During the Chancellor of the Exchequer’s National Cyber Security Strategy announcement in November 2016, he referenced one case of more than 50,000 fraudulent emails from an account named “taxrefund.gov.uk” which were being sent to the unsuspecting British public daily. This spoofed domain has now been shut down thanks to the use of the DMARC protocol.
The same effect can be achieved across enterprises.
The ASX 100 is Australia’s stock market index, representing its top 100 large and mid-cap securities.
Almost three-quarters (73 percent) of the ASX 100 companies do not have a DMARC record in place for their corporate domain. This represents a higher proportion of Australian companies that have not sought to adopt any level of email authentication protocols through DMARC compared to both the US and the UK.
Of the remaining 27 companies, 23 have taken the first step in implementing DMARC by setting up the None policy. Just three organizations have adopted a Reject policy, meaning that emails that fail DMARC authentication are not delivered to the intended email inbox.
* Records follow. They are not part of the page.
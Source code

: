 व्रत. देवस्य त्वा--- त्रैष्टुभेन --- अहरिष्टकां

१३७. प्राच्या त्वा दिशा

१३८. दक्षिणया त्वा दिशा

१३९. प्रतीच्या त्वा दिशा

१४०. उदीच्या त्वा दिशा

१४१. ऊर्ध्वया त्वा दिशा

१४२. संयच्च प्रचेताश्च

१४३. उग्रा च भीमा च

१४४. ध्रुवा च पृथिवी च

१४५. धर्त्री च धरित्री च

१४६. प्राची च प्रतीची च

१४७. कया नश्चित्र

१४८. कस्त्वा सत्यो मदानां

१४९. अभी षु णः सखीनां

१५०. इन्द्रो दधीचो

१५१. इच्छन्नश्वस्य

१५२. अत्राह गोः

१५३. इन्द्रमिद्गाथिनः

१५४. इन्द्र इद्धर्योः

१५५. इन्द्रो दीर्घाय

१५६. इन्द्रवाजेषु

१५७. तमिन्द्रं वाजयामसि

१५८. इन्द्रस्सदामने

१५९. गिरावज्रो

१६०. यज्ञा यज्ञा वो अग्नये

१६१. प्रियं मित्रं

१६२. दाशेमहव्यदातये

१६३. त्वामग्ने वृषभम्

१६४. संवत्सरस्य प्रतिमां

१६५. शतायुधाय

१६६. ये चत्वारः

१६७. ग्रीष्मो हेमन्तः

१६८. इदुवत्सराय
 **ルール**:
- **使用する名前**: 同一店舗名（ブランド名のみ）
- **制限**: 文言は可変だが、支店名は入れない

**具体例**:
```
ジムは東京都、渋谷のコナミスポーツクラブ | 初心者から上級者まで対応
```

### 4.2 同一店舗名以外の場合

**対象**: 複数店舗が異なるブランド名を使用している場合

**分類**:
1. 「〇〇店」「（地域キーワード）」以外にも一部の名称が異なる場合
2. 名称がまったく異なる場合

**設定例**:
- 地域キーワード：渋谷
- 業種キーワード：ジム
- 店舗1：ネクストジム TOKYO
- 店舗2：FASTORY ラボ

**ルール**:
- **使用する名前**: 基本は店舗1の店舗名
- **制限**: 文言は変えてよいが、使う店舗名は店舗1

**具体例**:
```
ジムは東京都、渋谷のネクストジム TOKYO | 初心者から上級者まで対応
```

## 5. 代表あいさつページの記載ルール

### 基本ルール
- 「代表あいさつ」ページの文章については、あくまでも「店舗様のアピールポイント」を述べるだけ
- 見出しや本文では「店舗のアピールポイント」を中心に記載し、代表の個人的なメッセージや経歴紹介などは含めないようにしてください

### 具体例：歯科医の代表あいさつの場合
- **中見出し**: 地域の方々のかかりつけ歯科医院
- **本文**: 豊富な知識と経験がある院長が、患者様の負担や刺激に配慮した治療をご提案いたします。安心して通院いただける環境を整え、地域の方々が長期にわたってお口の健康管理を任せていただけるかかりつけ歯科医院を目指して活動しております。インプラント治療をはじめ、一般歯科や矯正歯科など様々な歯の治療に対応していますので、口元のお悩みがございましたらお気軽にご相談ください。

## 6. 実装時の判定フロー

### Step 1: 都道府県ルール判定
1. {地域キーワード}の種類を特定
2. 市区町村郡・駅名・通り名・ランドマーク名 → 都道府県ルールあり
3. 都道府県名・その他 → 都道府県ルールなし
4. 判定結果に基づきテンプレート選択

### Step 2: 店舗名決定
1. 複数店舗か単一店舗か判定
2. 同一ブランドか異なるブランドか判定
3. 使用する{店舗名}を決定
The information technology sector has the highest adoption rate at 100 percent (although they are all still in DMARC Monitor mode), followed by consumer staples at 40 percent and financial services at 35 percent, while consumer discretionary has 27 percent adoption.
The full list of DMARC adoption by industry sector follows:
Similar to the UK, the majority of industry sectors with a high adoption rate are those with large consumer customer bases, which are frequently spoofed in phishing campaigns. With just over a quarter of Australian businesses having taken, at a minimum, the first step in adopting DMARC to combat the threat of identity deception, it is evident that a high level of education still needs to be undertaken in this market.